Le manger local est d’abord un phénomène culturel avant d’être un phénomène économique
Prenons exemple sur l’agriculture et l’alimentation bio, qui connaissent un développement très important, avec des taux de croissance à deux chiffres, depuis une quinzaine d’années ; c’est peu de dire que cette filière a réussi sa percée médiatique. On peut avancer en caricaturant un peu qu’elle occupe 70 % des articles de journaux et des conversations des urbains. Et là, compte tenu de l’existence de labels contrôlés, on a des chiffres exacts. Et bien, finalement, ce secteur si médiatisé, en si forte croissance, ne représentait en 2019 que 8,5 % des surfaces et 6 % de la consommation alimentaire ! Autrement dit, un secteur qui occupe et préoccupe énormément les médias et les Français n’est finalement qu’un tout petit secteur économique, puisque 94 % de la consommation alimentaire des français reste non bio !
L’idée que le bio devienne majoritaire est une pure spéculation intellectuelle : les 2 pays européens qui sont les plus friands de ce type de nourriture, L’Autriche et la Suisse, n’en sont qu’à 14 % de parts de marché. Cela laisse évidemment de belles espérances de progression pour les écolos français, mais on est encore très loin des 80 % dont ils rêvent et qui, bien entendu, ne seront jamais approché.
En effet, côté consommateurs, il y a une différence considérable entre manger un œuf coque bio le matin et ne manger que du bio tous les jours, ce qui nécessite en fait un véritable changement de vie, d’organisation matérielle et de budget.
De la même manière, côté producteurs, il faut se rendre compte que c’est quand même beaucoup plus compliqué de produire en s’interdisant tout recours aux produits chimiques (sauf ceux qui sont autorisés par la filière comme le sulfate de cuivre !) ; bien entendu, comme dans toute profession, il y a une part de minorité militante et active, qui est prête à travailler plus et se compliquer la vie pour sauver la planète et se regarder fièrement dans leur glace le matin, tout en gagnant souvent moins ; mais ça ne peut évidemment pas être le cas de 80 % d’une profession.

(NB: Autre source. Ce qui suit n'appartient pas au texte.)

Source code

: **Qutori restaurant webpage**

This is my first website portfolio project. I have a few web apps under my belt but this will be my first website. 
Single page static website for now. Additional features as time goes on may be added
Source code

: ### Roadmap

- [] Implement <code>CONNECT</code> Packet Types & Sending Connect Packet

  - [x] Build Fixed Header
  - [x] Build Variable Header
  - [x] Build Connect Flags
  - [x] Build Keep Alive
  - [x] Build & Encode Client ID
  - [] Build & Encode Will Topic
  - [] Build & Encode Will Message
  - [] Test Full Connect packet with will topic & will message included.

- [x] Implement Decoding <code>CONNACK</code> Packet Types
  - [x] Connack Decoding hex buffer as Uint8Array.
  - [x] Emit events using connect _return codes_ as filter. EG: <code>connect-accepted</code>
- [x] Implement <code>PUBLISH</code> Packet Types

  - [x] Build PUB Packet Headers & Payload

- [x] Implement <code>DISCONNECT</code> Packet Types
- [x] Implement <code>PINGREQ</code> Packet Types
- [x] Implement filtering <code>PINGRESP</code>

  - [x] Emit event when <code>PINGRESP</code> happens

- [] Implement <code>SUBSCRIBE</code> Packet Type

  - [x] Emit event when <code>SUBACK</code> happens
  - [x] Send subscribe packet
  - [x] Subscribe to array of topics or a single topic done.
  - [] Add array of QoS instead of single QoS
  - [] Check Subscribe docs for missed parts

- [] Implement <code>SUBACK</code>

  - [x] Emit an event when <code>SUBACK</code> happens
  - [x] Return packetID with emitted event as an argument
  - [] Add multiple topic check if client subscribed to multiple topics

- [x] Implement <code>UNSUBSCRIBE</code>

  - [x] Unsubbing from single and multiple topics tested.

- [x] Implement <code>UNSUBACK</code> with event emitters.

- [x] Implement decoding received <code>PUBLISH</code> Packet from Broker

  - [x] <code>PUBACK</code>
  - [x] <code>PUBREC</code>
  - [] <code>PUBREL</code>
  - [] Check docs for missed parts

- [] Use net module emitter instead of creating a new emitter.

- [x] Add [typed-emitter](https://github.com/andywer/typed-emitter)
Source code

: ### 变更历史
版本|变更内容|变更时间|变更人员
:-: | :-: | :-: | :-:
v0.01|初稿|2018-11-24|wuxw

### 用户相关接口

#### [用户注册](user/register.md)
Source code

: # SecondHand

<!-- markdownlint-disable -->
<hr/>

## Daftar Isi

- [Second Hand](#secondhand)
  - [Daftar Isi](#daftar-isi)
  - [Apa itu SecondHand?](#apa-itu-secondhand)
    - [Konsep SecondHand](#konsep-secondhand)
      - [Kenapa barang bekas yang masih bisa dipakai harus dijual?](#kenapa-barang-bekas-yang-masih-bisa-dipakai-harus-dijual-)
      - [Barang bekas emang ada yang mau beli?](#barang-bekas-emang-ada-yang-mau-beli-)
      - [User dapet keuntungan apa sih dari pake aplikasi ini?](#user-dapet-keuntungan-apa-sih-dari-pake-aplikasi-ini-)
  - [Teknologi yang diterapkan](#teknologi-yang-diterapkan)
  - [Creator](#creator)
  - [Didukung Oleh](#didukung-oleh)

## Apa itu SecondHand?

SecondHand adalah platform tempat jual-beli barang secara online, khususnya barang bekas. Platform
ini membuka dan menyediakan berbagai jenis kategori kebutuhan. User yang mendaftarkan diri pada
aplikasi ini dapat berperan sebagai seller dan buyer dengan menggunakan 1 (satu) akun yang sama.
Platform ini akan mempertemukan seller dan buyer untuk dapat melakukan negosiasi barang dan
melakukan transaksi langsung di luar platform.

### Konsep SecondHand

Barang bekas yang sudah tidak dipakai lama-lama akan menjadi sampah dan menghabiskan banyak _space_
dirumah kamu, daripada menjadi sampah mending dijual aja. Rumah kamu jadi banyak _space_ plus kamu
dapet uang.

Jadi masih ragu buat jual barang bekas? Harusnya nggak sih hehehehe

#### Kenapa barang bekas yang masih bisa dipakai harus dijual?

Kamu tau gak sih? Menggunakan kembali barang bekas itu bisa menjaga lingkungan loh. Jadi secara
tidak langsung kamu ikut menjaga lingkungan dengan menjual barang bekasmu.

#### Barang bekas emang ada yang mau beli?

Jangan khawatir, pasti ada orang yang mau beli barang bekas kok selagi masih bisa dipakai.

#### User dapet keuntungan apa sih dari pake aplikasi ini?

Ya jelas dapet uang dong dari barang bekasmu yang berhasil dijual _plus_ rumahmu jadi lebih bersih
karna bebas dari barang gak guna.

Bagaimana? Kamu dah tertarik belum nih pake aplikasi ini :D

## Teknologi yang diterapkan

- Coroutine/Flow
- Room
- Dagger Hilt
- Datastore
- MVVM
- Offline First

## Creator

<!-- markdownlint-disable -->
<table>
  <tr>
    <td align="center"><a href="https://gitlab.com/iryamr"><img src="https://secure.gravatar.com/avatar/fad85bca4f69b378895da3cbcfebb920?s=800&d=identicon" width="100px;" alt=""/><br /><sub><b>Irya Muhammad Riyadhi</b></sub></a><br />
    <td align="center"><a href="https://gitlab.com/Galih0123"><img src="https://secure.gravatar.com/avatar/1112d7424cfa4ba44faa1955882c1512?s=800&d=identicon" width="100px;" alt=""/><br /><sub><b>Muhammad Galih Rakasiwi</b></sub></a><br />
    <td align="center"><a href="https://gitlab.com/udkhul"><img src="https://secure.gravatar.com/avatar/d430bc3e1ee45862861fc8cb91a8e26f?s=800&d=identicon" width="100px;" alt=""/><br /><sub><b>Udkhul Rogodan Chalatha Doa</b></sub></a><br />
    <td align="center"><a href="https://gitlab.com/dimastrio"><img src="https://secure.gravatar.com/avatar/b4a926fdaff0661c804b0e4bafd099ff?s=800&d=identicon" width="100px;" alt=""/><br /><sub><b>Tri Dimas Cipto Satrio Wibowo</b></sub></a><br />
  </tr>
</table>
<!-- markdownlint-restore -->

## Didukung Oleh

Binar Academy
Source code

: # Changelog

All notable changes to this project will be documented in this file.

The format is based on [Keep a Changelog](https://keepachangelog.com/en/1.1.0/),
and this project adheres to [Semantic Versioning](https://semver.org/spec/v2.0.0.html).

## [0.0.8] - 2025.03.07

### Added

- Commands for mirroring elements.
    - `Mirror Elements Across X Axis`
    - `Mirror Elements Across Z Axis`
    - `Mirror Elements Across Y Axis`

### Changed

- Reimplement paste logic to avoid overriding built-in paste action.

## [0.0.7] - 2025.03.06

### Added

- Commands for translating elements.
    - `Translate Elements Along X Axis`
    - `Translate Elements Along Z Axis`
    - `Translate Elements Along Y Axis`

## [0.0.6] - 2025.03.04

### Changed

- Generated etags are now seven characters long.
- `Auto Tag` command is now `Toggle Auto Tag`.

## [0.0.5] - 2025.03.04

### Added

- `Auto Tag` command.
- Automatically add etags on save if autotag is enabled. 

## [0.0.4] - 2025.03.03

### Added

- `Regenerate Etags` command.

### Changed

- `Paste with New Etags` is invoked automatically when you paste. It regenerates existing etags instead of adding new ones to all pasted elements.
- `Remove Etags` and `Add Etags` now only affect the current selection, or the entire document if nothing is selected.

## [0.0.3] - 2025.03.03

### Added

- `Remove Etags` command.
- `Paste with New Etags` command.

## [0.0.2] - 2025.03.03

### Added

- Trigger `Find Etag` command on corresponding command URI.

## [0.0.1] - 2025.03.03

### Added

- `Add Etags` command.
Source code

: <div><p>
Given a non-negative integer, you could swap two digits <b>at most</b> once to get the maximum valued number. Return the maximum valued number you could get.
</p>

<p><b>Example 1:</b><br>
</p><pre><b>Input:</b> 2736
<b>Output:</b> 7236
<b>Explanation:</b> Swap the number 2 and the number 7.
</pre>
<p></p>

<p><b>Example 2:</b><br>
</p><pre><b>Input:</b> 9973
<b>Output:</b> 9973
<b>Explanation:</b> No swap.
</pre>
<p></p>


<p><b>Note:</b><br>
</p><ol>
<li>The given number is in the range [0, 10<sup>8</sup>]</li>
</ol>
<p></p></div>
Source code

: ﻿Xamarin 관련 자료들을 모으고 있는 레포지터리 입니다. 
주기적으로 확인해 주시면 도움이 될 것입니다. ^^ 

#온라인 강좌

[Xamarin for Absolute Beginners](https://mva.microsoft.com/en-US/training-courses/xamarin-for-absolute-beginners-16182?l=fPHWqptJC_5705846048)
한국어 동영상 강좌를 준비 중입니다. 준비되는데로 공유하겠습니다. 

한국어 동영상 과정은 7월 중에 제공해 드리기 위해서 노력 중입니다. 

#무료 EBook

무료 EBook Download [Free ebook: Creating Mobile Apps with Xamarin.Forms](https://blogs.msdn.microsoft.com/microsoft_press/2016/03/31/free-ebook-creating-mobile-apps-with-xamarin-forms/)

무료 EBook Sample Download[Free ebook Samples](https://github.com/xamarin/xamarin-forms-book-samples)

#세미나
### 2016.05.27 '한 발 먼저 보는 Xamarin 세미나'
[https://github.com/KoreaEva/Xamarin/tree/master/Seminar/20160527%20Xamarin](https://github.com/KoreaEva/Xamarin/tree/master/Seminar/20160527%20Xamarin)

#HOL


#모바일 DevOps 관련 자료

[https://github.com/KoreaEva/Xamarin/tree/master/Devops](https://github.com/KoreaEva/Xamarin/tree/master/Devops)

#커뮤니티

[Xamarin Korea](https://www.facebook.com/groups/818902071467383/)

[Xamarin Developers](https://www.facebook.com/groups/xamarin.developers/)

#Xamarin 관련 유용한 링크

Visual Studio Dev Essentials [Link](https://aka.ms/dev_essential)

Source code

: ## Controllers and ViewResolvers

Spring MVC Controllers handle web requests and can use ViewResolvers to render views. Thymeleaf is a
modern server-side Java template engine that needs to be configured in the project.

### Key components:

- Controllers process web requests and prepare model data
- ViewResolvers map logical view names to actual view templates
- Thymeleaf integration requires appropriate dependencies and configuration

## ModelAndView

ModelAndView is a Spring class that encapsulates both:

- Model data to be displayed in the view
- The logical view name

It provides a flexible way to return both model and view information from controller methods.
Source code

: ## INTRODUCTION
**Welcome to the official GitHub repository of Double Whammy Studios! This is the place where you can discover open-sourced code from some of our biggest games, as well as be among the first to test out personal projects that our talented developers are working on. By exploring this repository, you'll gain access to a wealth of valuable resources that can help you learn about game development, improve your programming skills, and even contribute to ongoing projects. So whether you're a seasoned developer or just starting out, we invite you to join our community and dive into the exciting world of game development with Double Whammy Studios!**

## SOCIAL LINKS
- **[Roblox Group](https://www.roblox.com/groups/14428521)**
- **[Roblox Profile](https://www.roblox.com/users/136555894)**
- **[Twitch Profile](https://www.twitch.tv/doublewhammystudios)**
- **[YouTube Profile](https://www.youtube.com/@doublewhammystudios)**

En fait, la bio est avant tout un mouvement culturel, qui sert à réfléchir à sa place dans la Nature, son rapport à la Planète, son degré de solidarité entre ville et campagne, la construction de sa propre santé et de celle de ses enfants, etc. mais aussi à entraîner et motiver le reste des agriculteurs, ceux qui ne sont pas bio, pour qu’ils tentent de diminuer fortement leur usage de pesticides et de revoir leur propre rapport à la terre. Tout cela est parfaitement honorable et beaucoup plus important que le poids économique du secteur, même s’il n’est plus négligeable du tout avec 12 milliards d’euros par an.
Le local, lui, ne peut pas être mesuré de façon aussi précise puisque, d’une part, il ne bénéficie pas de label officiel, et que, d’autre part sa définition reste très variable.
La notion de circuit court peut en effet concerner à la fois la réduction du nombre d’intermédiaires entre le champ et l’assiette, le nombre de kilomètres parcouru (et chacun a son chiffre !), et la plus ou moins grande hétérogénéité idéologique des différents acteurs de la chaîne (certains puristes déniant le « vrai » caractère bio des produits vendus en Grande distribution). Il est donc impossible de donner des chiffres fiables et qui fassent consensus. Mais on peut évidemment imaginer sans trop de risque qu’il se passe la même chose que pour le bio : une préoccupation croissante, un intérêt renouvelé tant des consommateurs que des producteurs et des politiques, une bonne part des conversations… et en fin de compte quelques pourcents de la consommation réelle !
Tout comme le bio, le local est finalement un mouvement culturel très important et utile dans notre société, mais qui représente davantage un poids politique qu’un poids économique.